Thursday, October 19, 2006

More on Faith in Public Life

I had one of those "NPR driveway moments" yesterday as I came home from a long two days of meetings and presentations in New York City. The story was called "Republicans Zig: Will Christian Conservatives Zag?" and it was about how some chapters of the Christian Coalition are leaving the national organization because it has become too concerned with issues like the environment, poverty and sex trafficking rather than only concentrating on abortion and same sex marriage. One of the men they interviewed said that the key family issue facing Ohio voters was banning same sex marriage.

Could anyone really believe that? With millions of children in the United States going to bed hungry, with millions of children living in the foster care system, with half of marriages ending in divorce, with increasing violence against women, and girls, with failing school systems and millions of uninsured families (you get the point) - the number one family issue is stopping the committed gay or lesbian couple down the street from getting married?? No wonder the Christian Coalition is worried about losing members and voters.

But the story also raised the issue of people voting for leaders who articulate their faith. This came up in the panel I moderated on Tuesday night at the 92nd Street Y with Dr. Marty Klein, Joan Bertin, and Rev. Barry Lynn. Bertin and Klein argued that our elected officials' faith has no place in their policy making role.

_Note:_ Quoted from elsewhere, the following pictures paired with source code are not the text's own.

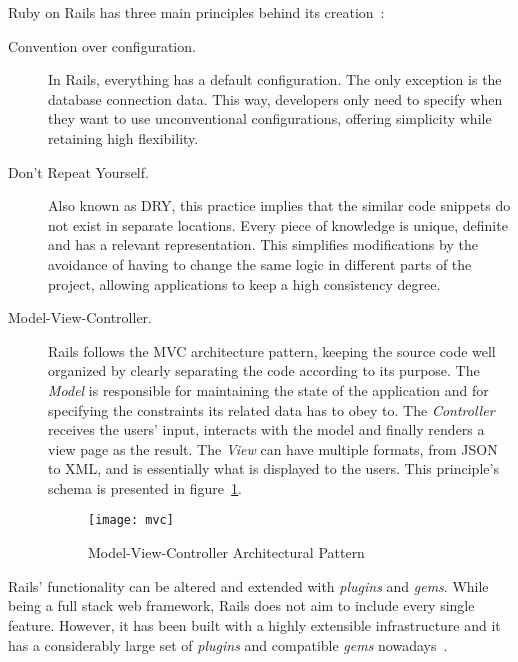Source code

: Ruby on Rails has three main principles behind its creation~\cite{agile_webdevelopment_with_rails, ruby_on_rails_principles}:
\begin{description}
\item[Convention over configuration.] In Rails, everything has a default configuration. The only exception is the database connection data. This way, developers only need to specify when they want to use unconventional configurations, offering simplicity while retaining high flexibility.
\item[Don't Repeat Yourself.] Also known as DRY, this practice implies that the similar code snippets do not exist in separate locations. Every piece of knowledge is unique, definite and has a relevant representation. This simplifies modifications by the avoidance of having to change the same logic in different parts of the project, allowing applications to keep a high consistency degree.
\item[Model-View-Controller.] Rails follows the MVC architecture pattern, keeping the source code well organized by clearly separating the code according to its purpose. The \textit{Model} is responsible for maintaining the state of the application and for specifying the constraints its related data has to obey to. The \textit{Controller} receives the users' input, interacts with the model and finally renders a view page as the result. The \textit{View} can have multiple formats, from JSON to XML, and is essentially what is displayed to the users. This principle's schema is presented in figure~\ref{fig:mvc}.
\begin{figure}[h]
  \centering
    \texttt{[image: mvc]}
    \caption{Model-View-Controller Architectural Pattern} \label{fig:mvc}
\end{figure}
\end{description}
Rails' functionality can be altered and extended with \textit{plugins} and \textit{gems}. While being a full stack web framework, Rails does not aim to include every single feature. However, it has been built with a highly extensible infrastructure and it has a considerably large set of \textit{plugins} and compatible \textit{gems} nowadays~\cite{rails_magazine_1}.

I couldn't disagree more. Our faith informs our values, our attitudes, and our own decision-making. It surely should not be the only factor in deciding how one feels and votes, either as an elected official or as a member of the electorate, but there is no question that my commitment to not only sexual justice but the common good is at least partially based in my own beliefs and faith commitments. There is a role for both faith and science in public life and public policy decisions, and we would be better off if people on all sides of the ideological spectrum began to accept that.